### [What is being asked]
In the data that follows, find the line with "8. [Day 8 - Function"; transcribe it, every later line up to the one with "17. [Day 17 - The", and that line as well, exactly and with no others.

(Plain-text document sources)
########

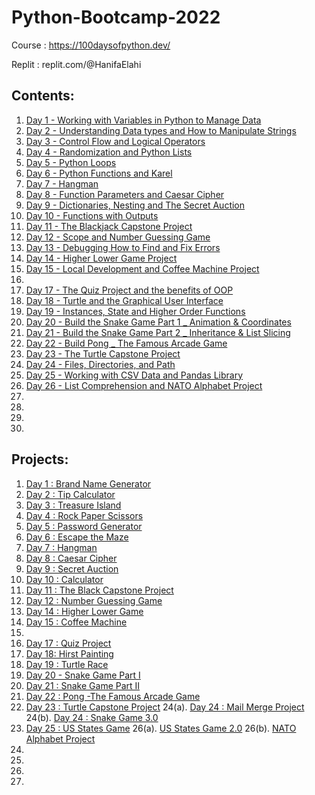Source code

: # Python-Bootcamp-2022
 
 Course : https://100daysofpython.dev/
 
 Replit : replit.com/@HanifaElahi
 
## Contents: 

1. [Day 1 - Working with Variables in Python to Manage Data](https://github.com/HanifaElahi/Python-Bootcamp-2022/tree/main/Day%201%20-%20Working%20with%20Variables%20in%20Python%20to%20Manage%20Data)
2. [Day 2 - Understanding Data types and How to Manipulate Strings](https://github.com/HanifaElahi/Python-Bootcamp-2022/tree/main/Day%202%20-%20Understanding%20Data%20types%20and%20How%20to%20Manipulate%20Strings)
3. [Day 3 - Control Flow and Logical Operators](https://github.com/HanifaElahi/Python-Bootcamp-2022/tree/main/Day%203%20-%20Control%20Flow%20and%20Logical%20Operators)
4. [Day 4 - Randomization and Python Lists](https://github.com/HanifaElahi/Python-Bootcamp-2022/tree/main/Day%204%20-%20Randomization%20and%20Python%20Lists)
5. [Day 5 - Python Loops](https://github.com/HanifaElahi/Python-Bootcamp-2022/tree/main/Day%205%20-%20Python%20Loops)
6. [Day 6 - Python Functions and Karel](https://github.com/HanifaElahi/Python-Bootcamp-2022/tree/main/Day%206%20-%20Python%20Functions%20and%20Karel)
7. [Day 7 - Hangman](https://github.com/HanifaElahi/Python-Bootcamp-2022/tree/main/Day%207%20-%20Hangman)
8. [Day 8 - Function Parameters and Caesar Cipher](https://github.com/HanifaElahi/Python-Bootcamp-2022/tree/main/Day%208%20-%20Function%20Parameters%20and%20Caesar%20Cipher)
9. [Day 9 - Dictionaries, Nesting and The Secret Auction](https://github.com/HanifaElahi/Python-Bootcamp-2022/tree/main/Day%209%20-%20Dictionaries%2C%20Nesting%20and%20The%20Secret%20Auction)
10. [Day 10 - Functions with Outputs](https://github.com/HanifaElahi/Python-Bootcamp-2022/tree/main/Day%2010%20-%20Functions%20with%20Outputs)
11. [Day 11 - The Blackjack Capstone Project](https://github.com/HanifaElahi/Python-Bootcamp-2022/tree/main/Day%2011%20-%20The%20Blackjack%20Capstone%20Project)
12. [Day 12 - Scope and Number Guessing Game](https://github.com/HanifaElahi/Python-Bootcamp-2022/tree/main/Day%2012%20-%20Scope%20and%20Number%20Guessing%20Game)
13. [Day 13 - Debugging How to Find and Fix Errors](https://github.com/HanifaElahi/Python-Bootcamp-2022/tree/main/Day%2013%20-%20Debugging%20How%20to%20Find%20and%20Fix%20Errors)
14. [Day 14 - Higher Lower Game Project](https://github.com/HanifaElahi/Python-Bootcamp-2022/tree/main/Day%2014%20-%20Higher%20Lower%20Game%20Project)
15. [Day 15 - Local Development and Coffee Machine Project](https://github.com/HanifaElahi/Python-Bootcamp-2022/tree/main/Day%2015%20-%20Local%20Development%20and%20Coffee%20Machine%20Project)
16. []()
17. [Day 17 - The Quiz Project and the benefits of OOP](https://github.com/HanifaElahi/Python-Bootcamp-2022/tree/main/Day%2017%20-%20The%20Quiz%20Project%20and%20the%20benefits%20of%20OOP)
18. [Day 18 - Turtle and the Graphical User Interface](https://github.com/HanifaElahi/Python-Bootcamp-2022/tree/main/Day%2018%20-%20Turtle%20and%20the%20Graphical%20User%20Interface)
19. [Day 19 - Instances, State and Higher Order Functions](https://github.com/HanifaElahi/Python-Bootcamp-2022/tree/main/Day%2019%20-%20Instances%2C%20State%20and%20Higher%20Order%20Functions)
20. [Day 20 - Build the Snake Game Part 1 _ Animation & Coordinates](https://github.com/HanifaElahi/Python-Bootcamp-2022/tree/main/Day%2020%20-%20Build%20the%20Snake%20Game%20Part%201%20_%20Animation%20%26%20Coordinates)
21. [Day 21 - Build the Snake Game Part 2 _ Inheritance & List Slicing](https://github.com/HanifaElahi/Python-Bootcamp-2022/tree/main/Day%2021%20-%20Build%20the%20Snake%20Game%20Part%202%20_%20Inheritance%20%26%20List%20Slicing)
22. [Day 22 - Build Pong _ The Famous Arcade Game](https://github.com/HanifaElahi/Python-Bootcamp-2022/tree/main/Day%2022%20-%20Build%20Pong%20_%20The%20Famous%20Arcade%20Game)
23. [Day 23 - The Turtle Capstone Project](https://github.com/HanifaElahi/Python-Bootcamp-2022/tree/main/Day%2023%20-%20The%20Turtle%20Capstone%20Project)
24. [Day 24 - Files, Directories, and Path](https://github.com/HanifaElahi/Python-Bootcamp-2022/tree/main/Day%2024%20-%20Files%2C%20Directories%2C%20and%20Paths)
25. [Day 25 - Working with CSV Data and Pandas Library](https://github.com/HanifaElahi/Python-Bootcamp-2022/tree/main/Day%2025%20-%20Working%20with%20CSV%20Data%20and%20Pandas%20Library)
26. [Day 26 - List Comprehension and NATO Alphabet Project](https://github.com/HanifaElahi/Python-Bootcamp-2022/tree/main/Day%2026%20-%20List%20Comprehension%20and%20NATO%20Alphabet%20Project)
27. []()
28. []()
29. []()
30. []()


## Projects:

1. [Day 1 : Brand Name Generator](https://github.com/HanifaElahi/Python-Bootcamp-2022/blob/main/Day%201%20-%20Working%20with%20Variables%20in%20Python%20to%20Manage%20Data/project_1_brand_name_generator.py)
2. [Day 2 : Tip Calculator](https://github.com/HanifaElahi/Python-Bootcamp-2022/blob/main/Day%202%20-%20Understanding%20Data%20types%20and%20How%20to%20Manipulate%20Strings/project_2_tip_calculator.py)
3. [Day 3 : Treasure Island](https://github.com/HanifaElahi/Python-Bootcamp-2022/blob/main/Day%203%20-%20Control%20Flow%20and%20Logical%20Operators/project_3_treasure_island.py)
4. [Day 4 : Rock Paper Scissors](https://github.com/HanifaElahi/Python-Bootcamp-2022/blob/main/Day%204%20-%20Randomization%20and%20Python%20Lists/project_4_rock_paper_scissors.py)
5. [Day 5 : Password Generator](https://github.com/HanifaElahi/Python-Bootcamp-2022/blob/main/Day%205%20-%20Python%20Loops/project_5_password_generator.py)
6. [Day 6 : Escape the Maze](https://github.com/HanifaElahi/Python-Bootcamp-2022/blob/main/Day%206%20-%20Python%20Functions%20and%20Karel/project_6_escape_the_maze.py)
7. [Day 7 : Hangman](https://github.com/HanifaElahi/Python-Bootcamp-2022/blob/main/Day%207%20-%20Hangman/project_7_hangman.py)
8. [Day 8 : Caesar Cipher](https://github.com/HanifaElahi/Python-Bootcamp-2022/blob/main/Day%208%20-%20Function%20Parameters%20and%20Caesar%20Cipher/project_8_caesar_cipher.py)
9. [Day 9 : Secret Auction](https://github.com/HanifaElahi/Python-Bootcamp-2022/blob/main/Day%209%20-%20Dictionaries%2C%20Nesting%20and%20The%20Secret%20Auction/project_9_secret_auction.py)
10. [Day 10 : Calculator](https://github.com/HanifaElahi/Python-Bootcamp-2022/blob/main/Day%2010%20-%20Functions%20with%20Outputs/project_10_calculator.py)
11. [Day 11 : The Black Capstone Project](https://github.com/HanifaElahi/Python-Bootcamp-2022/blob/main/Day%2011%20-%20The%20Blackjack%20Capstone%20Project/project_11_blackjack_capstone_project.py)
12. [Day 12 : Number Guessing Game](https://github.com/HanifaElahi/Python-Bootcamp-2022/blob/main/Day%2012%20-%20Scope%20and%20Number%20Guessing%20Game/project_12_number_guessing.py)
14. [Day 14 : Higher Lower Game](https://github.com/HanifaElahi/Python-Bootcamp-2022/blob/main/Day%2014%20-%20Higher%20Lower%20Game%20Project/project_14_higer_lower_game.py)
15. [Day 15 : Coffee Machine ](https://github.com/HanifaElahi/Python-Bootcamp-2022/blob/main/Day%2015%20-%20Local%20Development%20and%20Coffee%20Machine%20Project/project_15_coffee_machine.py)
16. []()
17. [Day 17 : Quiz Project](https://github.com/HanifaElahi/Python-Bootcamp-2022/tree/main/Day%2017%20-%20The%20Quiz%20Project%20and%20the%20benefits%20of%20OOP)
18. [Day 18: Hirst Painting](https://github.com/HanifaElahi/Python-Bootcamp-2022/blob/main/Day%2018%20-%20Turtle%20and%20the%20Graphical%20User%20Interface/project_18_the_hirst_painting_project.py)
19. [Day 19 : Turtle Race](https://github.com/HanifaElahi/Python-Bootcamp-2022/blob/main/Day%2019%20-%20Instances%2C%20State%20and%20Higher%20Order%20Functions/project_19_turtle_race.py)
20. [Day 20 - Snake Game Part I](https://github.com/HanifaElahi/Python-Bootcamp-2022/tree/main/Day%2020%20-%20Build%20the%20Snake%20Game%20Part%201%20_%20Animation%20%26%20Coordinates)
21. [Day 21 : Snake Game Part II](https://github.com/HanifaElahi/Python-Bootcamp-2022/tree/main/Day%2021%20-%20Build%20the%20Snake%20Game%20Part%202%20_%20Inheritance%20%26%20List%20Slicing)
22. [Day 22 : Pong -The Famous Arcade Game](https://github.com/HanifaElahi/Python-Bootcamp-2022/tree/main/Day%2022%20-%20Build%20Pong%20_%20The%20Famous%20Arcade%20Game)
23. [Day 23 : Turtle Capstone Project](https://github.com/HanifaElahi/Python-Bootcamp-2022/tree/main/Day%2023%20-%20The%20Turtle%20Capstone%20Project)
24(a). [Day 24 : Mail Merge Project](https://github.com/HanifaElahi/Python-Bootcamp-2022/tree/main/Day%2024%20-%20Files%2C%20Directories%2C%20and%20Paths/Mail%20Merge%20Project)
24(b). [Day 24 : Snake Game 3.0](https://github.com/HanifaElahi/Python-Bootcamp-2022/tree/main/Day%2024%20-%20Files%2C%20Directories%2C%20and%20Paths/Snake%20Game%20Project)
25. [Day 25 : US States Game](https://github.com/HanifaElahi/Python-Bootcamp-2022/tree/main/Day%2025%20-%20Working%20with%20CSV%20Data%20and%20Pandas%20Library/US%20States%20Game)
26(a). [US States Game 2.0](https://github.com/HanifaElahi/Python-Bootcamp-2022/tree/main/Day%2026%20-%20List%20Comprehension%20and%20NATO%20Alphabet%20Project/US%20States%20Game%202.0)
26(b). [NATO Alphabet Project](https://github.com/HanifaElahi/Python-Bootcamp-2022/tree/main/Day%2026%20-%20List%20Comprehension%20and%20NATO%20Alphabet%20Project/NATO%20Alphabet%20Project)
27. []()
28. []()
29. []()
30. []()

########

### [Worked solution]
8. [Day 8 - Function Parameters and Caesar Cipher](https://github.com/HanifaElahi/Python-Bootcamp-2022/tree/main/Day%208%20-%20Function%20Parameters%20and%20Caesar%20Cipher)
9. [Day 9 - Dictionaries, Nesting and The Secret Auction](https://github.com/HanifaElahi/Python-Bootcamp-2022/tree/main/Day%209%20-%20Dictionaries%2C%20Nesting%20and%20The%20Secret%20Auction)
10. [Day 10 - Functions with Outputs](https://github.com/HanifaElahi/Python-Bootcamp-2022/tree/main/Day%2010%20-%20Functions%20with%20Outputs)
11. [Day 11 - The Blackjack Capstone Project](https://github.com/HanifaElahi/Python-Bootcamp-2022/tree/main/Day%2011%20-%20The%20Blackjack%20Capstone%20Project)
12. [Day 12 - Scope and Number Guessing Game](https://github.com/HanifaElahi/Python-Bootcamp-2022/tree/main/Day%2012%20-%20Scope%20and%20Number%20Guessing%20Game)
13. [Day 13 - Debugging How to Find and Fix Errors](https://github.com/HanifaElahi/Python-Bootcamp-2022/tree/main/Day%2013%20-%20Debugging%20How%20to%20Find%20and%20Fix%20Errors)
14. [Day 14 - Higher Lower Game Project](https://github.com/HanifaElahi/Python-Bootcamp-2022/tree/main/Day%2014%20-%20Higher%20Lower%20Game%20Project)
15. [Day 15 - Local Development and Coffee Machine Project](https://github.com/HanifaElahi/Python-Bootcamp-2022/tree/main/Day%2015%20-%20Local%20Development%20and%20Coffee%20Machine%20Project)
16. []()
17. [Day 17 - The Quiz Project and the benefits of OOP](https://github.com/HanifaElahi/Python-Bootcamp-2022/tree/main/Day%2017%20-%20The%20Quiz%20Project%20and%20the%20benefits%20of%20OOP)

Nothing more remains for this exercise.